## INPUT DATA
*** Begin section ***

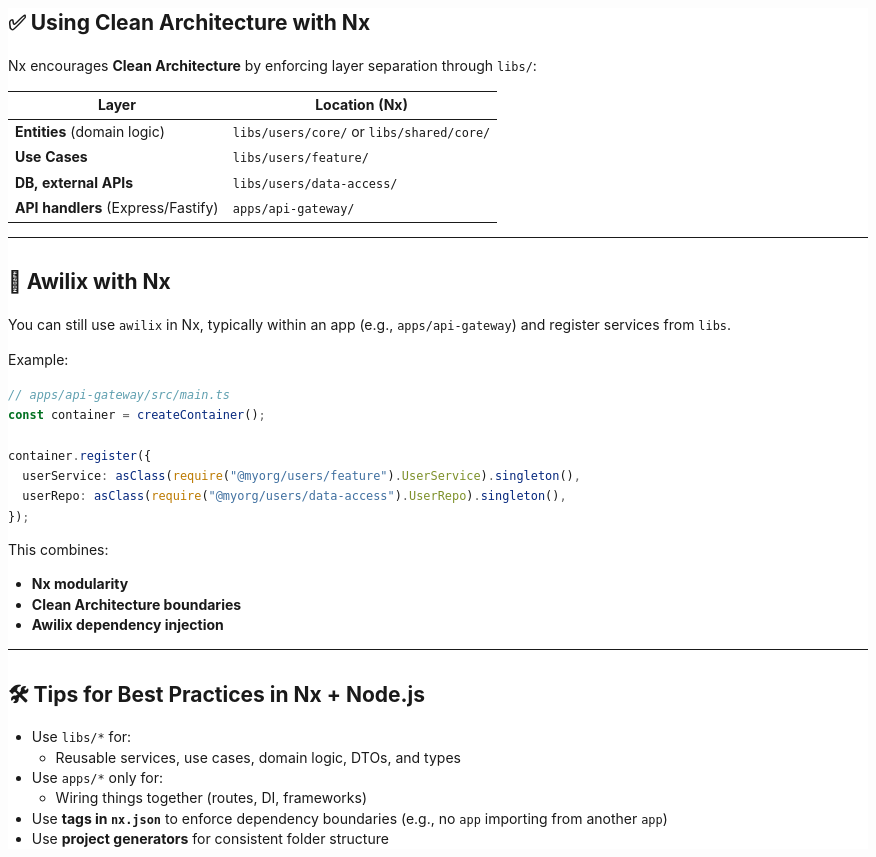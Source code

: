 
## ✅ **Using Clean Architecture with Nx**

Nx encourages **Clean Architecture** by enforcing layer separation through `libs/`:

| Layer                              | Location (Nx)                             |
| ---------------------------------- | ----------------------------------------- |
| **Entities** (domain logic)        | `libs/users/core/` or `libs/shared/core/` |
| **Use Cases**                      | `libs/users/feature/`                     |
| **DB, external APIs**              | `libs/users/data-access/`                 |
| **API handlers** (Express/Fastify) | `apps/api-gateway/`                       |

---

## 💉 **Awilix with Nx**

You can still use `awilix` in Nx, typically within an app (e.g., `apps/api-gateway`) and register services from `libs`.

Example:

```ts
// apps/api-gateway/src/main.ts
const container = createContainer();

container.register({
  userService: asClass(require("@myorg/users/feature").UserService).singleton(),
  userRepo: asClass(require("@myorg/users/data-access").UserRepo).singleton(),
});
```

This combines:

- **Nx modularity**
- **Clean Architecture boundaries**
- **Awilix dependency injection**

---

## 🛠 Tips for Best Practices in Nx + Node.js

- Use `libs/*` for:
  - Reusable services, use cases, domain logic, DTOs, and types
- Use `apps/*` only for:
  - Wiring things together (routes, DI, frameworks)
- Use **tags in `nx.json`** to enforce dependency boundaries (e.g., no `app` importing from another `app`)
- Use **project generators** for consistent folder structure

*** End section ***
*** Begin section ***

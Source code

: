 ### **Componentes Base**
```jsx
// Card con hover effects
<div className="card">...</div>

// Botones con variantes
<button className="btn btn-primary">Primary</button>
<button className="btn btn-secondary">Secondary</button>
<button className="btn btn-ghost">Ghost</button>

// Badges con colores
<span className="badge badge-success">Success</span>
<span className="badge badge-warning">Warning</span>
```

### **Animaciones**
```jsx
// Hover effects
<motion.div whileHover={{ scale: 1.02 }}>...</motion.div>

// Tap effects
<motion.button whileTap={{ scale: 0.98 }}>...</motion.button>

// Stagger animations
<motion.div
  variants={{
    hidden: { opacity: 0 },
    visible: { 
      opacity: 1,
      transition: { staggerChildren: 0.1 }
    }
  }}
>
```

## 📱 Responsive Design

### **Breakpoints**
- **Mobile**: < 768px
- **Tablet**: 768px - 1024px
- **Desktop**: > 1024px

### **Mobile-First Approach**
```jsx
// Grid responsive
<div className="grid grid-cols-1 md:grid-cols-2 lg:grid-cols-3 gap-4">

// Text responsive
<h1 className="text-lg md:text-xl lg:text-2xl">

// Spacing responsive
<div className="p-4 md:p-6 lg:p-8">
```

*** End section ***

## TASK DETAILS
Which lines above run from the one containing "handlers** (Express/Fastify) |" down to the one containing "- Use **project"? Repeat exactly those, both ends included, and nothing else.

## RESULT BELOW
| **API handlers** (Express/Fastify) | `apps/api-gateway/`                       |

---

## 💉 **Awilix with Nx**

You can still use `awilix` in Nx, typically within an app (e.g., `apps/api-gateway`) and register services from `libs`.

Example:

```ts
// apps/api-gateway/src/main.ts
const container = createContainer();

container.register({
  userService: asClass(require("@myorg/users/feature").UserService).singleton(),
  userRepo: asClass(require("@myorg/users/data-access").UserRepo).singleton(),
});
```

This combines:

- **Nx modularity**
- **Clean Architecture boundaries**
- **Awilix dependency injection**

---

## 🛠 Tips for Best Practices in Nx + Node.js

- Use `libs/*` for:
  - Reusable services, use cases, domain logic, DTOs, and types
- Use `apps/*` only for:
  - Wiring things together (routes, DI, frameworks)
- Use **tags in `nx.json`** to enforce dependency boundaries (e.g., no `app` importing from another `app`)
- Use **project generators** for consistent folder structure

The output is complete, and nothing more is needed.